2.' Given I'll use the 4 GPU communicator, GPU 3 would now be part of the communicator. Is there a way to add a customized kernel that only use NCCL internal buffer?

  1. Can you explian a little bit more on why they're not guarenteey to run in paralle? Is the parallel here only a software abstraction, not actual hardware parallel ?
sjeaugey commented 2 years ago
  1. Can you explain what performance you get today with 3 and 4 GPUs and how much performance you expect to reach with your strategy?
  2. If a GPU is in the communicator it has to be part of all operations including providing values. Sure, anything is possible but that's going to require a lot of work. Providing zeroes instead seems way easier to me. NCCL_GRAPH_FILE does not support inputting a tree. Just a chain. Adding a "customized kernel where one GPU only uses internal buffer" is not going to be easy. You'd still need to call NCCL on that rank to launch the NCCL kernel on that GPU but without a buffer ...
  3. They will run in parallel in general, but CUDA makes no guarantee they won't block each other. In corner cases they could block each others and cause deadlocks.
XiaoSong9905 commented 2 years ago
  1. We're expected around 100% bandwidth increase for allreduce. Given DGX1-V100 and using GPU 0,1,2, the bandwidth will be limited by the single NVLink between 0-1 and 0-2, which give max bandwidth = 22. If we add the tree idea mentioned above ( 1->3, 3->2, 3->0 ), the maxbandwith for the tree is also limited by single NVLink between 1 and 3, which given the max tree bandwidth = 22. Adding this tree would increase max bandwidth from 22 to 44. ( please correct me if anyting is wrong ). I understand this idea can be hard to generalize to hunderdes of GPU cluster used commercially, but it is pretty common case in the research institute lab setting.
0 ---- 3
| \  / |
| /  \ |
1 ---- 2
  1. After go through the source code multiple times, providing a all zero user input buffer on GPU 3 might be a better idea.

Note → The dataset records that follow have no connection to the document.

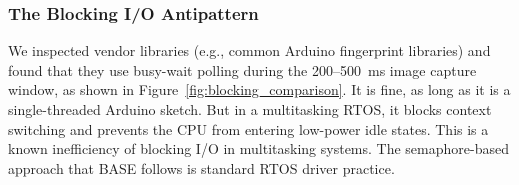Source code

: \begin{table}[!htbp]
\caption{Integration Gap Analysis Across Existing Approaches}
\label{tab:gap_matrix}
\centering
\renewcommand{\arraystretch}{1.3}
\end{table}

\subsubsection{The Blocking I/O Antipattern}
We inspected vendor libraries (e.g., common Arduino fingerprint libraries) and found that they use busy-wait polling during the \num{200}--\SI{500}{\milli\second} image capture window, as shown in Figure~\ref{fig:blocking_comparison}. It is fine, as long as it is a single-threaded Arduino sketch. But in a multitasking RTOS, it blocks context switching \cite{zephyr_docs} and prevents the CPU from entering low-power idle states. This is a known inefficiency of blocking I/O in multitasking systems. The semaphore-based approach that BASE follows is standard RTOS driver practice.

2.' Based on the feedback you provided in https://github.com/NVIDIA/nccl/issues/672, it seems that NCCL currently do not support intra-node tree and user can not input a intra-node tree using the graph.txt file. Do you have any suggestions on where I should modify to enable a intra-node tree ( just a single tree, not packing multiple binary tree to achieve max bandwidth ).

sjeaugey commented 2 years ago

Creating a 4 GPUs communicator, you would get 44 GB/s already. You only need to have GPU 3 set its buffer to all zeroes and you have your 3-way allreduce at 44GB/s. That's less complicated than creating the second 4-GPU communicator and should have better performance.